Alina Suchanski
05 November 2023, 10:23 PM
Three Southlanders and a Cantabrian, members of the Fiordland Endurance and Adventure Racing (FEAR) Society Youth team, have returned exhausted but triumphant after coming 9th out of 109 teams from 32 countries competing in the 2023 Adventure Racing World Championships.
The gruelling 840km championship race was held over nine days (19-28 October) in South Africa, and combined mountain biking with trail running, tracking, navigation and river kayaking.
Forty two degree temperatures, battering storms and drenching rain forced competitors to endure heat stroke, diarrhoea, nausea, blisters and extreme sleep deprivation.
Of the 109 teams that started the race, only 45 completed it.
Fynn Mitchell plotting points after Stage 1. Photo: Keegan Magness - @chester_captures
FEAR Youth team members Dean Stewart (20) of Wyndham, Fynn Mitchell (18) of Lumsden, Josh Pearson (20) of Te Anau, and Molly Spark (20) of Rangiora, were the youngest team ever to compete in the champships.
Their time of 150 hours, 32 minutes (6.5 days), was just 32 hours behind race winners Swedish Armed Forces Adventure team, who completed the race in 118 hours (5 days).
Despite their young age, most of FEAR Youth members are not new to international competition at their chosen field.
Fynn Mitchell, a year 13 Southland Boys’ High School student, ran the Dusky Track at 14, and has completed Godzone twice - first in 2022 as a 16 year old (and the youngest competitor in the race history), then again in February 2023 when his team finished seventh.
In August Fynn was invited to join the United States team Bend Racing, to compete in the 2023 Nordic Islands Adventure Race in the Faroe Islands.

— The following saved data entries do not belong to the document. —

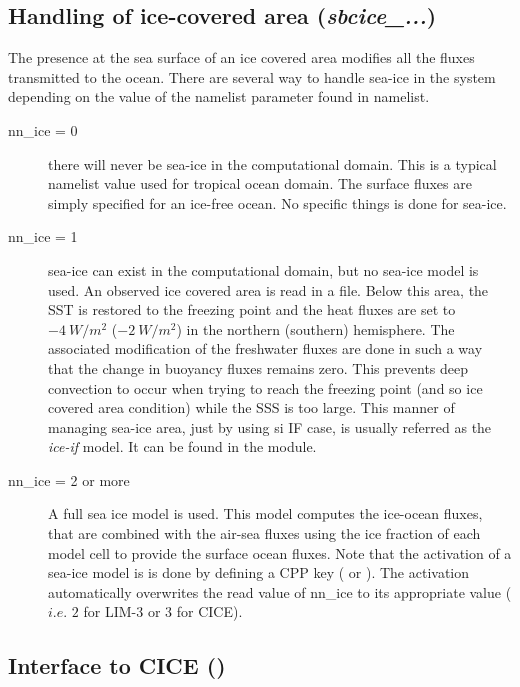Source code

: \documentclass[../tex_main/NEMO_manual]{subfiles}
\begin{document}
\subsection{Handling of ice-covered area  (\textit{sbcice\_...})}
\label{subsec:SBC_ice-cover}

The presence at the sea surface of an ice covered area modifies all the fluxes transmitted to the ocean.
There are several way to handle sea-ice in the system depending on
the value of the  namelist parameter found in  namelist.
\begin{description}
\item[nn{\_}ice = 0]
  there will never be sea-ice in the computational domain.
  This is a typical namelist value used for tropical ocean domain.
  The surface fluxes are simply specified for an ice-free ocean.
  No specific things is done for sea-ice.
\item[nn{\_}ice = 1]
  sea-ice can exist in the computational domain, but no sea-ice model is used.
  An observed ice covered area is read in a file.
  Below this area, the SST is restored to the freezing point and
  the heat fluxes are set to $-4~W/m^2$ ($-2~W/m^2$) in the northern (southern) hemisphere.
  The associated modification of the freshwater fluxes are done in such a way that
  the change in buoyancy fluxes remains zero.
  This prevents deep convection to occur when trying to reach the freezing point
  (and so ice covered area condition) while the SSS is too large.
  This manner of managing sea-ice area, just by using si IF case,
  is usually referred as the \textit{ice-if} model.
  It can be found in the  module.
\item[nn{\_}ice = 2 or more]
  A full sea ice model is used.
  This model computes the ice-ocean fluxes,
  that are combined with the air-sea fluxes using the ice fraction of each model cell to
  provide the surface ocean fluxes.
  Note that the activation of a sea-ice model is is done by defining a CPP key ( or ).
  The activation automatically overwrites the read value of nn{\_}ice to its appropriate value
  ($i.e.$ $2$ for LIM-3 or $3$ for CICE).
\end{description}


\subsection{Interface to CICE (\protect{})}
\label{subsec:SBC_cice}
\end{document}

His team finished third-equal.
FEAR Touth team on Stage 6. Photo: Keegan Magness - @chester_captures
Dean Stewart’s endurance racing “career” started in January 2021 with participation in his first multi-day adventure race - the Wilderness Traverse of Fiordland organised by the FEAR Society.
Two years later the young Southland shepherd entered the Revenant Ultra Adventure Run, a 200km race, on Welcome Rock Station near Garston in Southland.
A Japanese film crew filming the race was so impressed with Dean’s performance, that they invited him to Japan to participate in the Tamba 100, a two-day, 100-mile (160km) race, held in June 2023.
On his return to New Zealand Dean took on a shepherd’s job at Mt Prospect Station in Te Anau, so he could train with the FEAR Youth team in preparation for this year's Adventure Racing World Championships.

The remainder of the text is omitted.